The reason some wines are recommended to be kept for a long time before drinking (aged) is because it is believed the time gives the flavours an opportunity to develop and improve.

Red wines that age well generally have higher tannins, which act as antioxidants and help preserve freshness in red wines. Two classic examples of red wines that have high tannin on release would be Barolo and Bordeaux. Cabernet Franc and Cabernet Sauvignon are also known for ageing well.

If you are looking to age a white wine, Riesling and Chardonnay, Chablis, White Bordeaux, Muscat, ice wines and some Semillons are generally recommended as the best for long term storage.

The suitability of wine for ageing depends on a number of factors beyond the variety. To choose a specific bottle, have a look at an online chart of wines which age well, or chat to a sales representative to see what is currently recommended and get some tips on how to store wine.

While the world’s oldest bottle of wine is over 1,600 years old, experts state that it is unlikely to have continued to improve over its many years. The ‘Speyer’ bottle is believed to contain wine made from grapes which were planted during the times of the Roman Empire. Nobody is game to open it and if they did, they would probably be better off using it as a salad dressing than a beverage!

How to tell if wine is off

It is generally easy to tell if wine has gone bad during the production or storage process. Firstly, you may notice the bottle is leaking. This will be due to the contents of the bottle expanding because of too-warm conditions.

As you open a bottle, a crumbling cork is a giveaway that your bottle of wine is ‘past it’.

When you pour, cloudy or particle filled wine will indicate a problem, as will a presence of fizz or bubbles. A smell of wet dog, rotten egg, vinegar or other chemicals is also an indicator of something going wrong with your vino.
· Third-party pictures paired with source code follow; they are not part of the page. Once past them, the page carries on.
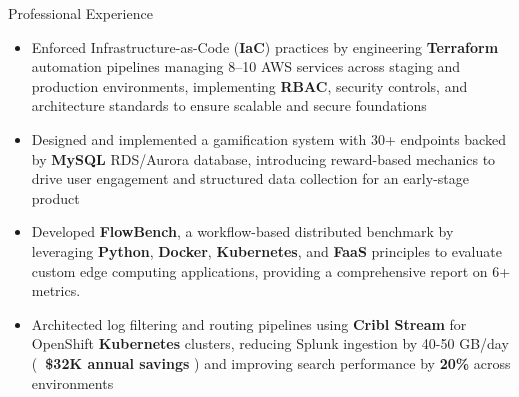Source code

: \documentclass{resume}
\begin{document}
 \begin{experienceSection}{Professional Experience}

    \experienceItem[
        company={DriverAI LLC},
        location={Remote},
        position={Software Engineer - AWS Lead},
        duration={Dec 2025 - Present}
    ]
    \begin{itemize}
        \itemsep -6pt {}
        \item Enforced Infrastructure-as-Code (\textbf{IaC}) practices by engineering \textbf{Terraform} automation pipelines managing 8–10 AWS services across staging and production environments, implementing \textbf{RBAC}, security controls, and architecture standards to ensure scalable and secure foundations
        \item Designed and implemented a gamification system with 30+ endpoints backed by \textbf{MySQL} RDS/Aurora database, introducing reward-based mechanics to drive user engagement and structured data collection for an early-stage product
    \end{itemize}

    \experienceItem[
        company={Arizona State University},
        location={Remote},
        position={Research Assistant, VISA Lab},
        duration={Jun 2025 - Dec 2025}
    ]
    \begin{itemize}
        \itemsep -6pt {}
        \item Developed \textbf{FlowBench}, a workflow-based distributed benchmark by leveraging \textbf{Python}, \textbf{Docker}, \textbf{Kubernetes}, and \textbf{FaaS} principles to evaluate custom edge computing applications, providing a comprehensive report on 6+ metrics.
    \end{itemize}


    \experienceItem[
        company={Arch Mortgage Insurance},
        location={Greensboro, NC},
        position={Site Reliability Engineer (SRE) Intern},
        duration={Jun 2024 - Aug 2024}
    ]
    \begin{itemize}
        \itemsep -6pt {}
        \item Architected log filtering and routing pipelines using \textbf{Cribl Stream} for OpenShift \textbf{Kubernetes} clusters, reducing Splunk ingestion by 40-50 GB/day (\textbf{~\$32K annual savings} ) and improving search performance by \textbf{20\%} 
  across environments
        
    \end{itemize}


\end{experienceSection}
\end{document}
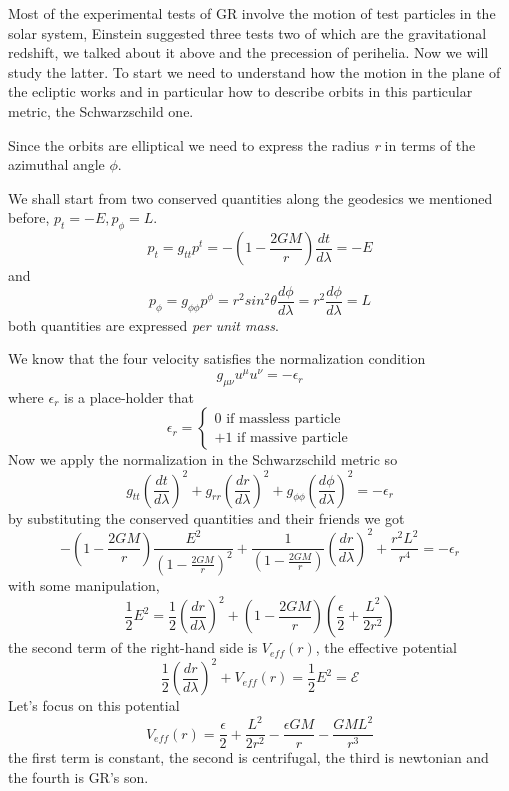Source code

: Most of the experimental tests of GR involve the motion of test particles in the solar system, Einstein suggested three tests two of which are the gravitational redshift, we talked about it above and the precession of perihelia. Now we will study the latter. To start we need to understand how the motion in the plane of the ecliptic works and in particular how to describe orbits in this particular metric, the Schwarzschild one.\par
Since the orbits are elliptical we need to express the radius \emph{r} in terms of the azimuthal angle $\phi $. \par
We shall start from two conserved quantities along the geodesics we mentioned before, $p_{t} = - E, p_{\phi } = L$.
\[
p_{t } = g_{tt}p^{t} = - \left( 1- \frac{2GM}{r} \right) \frac{d t}{d \lambda } = - E
\]
and 
\[
p_{\phi } = g_{\phi \phi } p^{\phi } = r^{2} sin^{2}\theta \frac{d \phi }{d \lambda } = r^{2} \frac{d \phi }{d \lambda } = L
\]
both quantities are expressed \emph{per unit mass}.\par
We know that the four velocity satisfies the normalization condition
\[
g_{\mu \nu }u^{\mu }u^{\nu } = - \epsilon_{r}
\]
where $\epsilon_{r}$ is a place-holder that
\[
\epsilon _{r} = \begin{cases}
 0 \text{ if massless particle }\\
 +1 \text{ if massive particle}
\end{cases}
\]
Now we apply the normalization in the Schwarzschild metric so
\begin{equation}
g_{tt}\left( \frac{d t}{d \lambda } \right)^{2} + g_{rr}\left( \frac{d r}{d \lambda } \right)^{2} + g_{\phi \phi }\left( \frac{d \phi }{d \lambda } \right)^{2}  = - \epsilon_{r}
\end{equation}
by substituting the conserved quantities and their friends we got
\begin{equation}
-\left( 1- \frac{2GM}{r} \right) \frac{E^{2}}{\left( 1- \frac{2GM}{r} \right)^{2}} + \frac{1}{\left( 1 - \frac{2GM}{r} \right)}\left( \frac{d r}{d \lambda }\right)^{2} + \frac{r^{2}L^{2}}{r^{4}} = - \epsilon_{r}
\end{equation}
with some manipulation,
\begin{equation}
\frac{1}{2}E^{2} = \frac{1}{2} \left( \frac{d r}{d \lambda } \right)^{2} + \left( 1- \frac{2GM}{r} \right)\left( \frac{\epsilon }{2} + \frac{L^{2}}{2r^{2}} \right)
\end{equation}
the second term of the right-hand side is $V_{eff}\left( r \right)$, the effective potential
\begin{equation}
\frac{1}{2} \left( \frac{d r}{d \lambda } \right)^{2} + V_{eff}\left( r \right) = \frac{1}{2}E^{2} = \mathcal{E} 
\end{equation}
Let's focus on this potential
\begin{equation}\label{eq:566}
V_{eff}\left( r \right) = \frac{\epsilon }{2} + \frac{L^{2}}{2r^{2}}- \frac{\epsilon GM}{r} - \frac{GML^{2}}{r^{3}}
\end{equation}
the first term is constant, the second is centrifugal, the third is newtonian and the fourth is GR's son.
And finally— the taste test! Wine is made to be delicious and while we all prefer some varietals to others, a no-good wine will likely be instantly recognised by even an inexperienced palate.

Sadly, bad wine can happen without warning, which is why many establishments offer the first sip as a taste. Don’t be afraid to do this and to send a bottle back if it is not up to scratch.

Generally speaking, most wines are created to be enjoyed straight away or within a three to five year period. However, it is always a pleasure to have a couple of special bottles stored away for the long term, with a birthday or celebratory date in mind for opening them. Make sure you take care of these bottles and learn how to store wine so they are worth the wait.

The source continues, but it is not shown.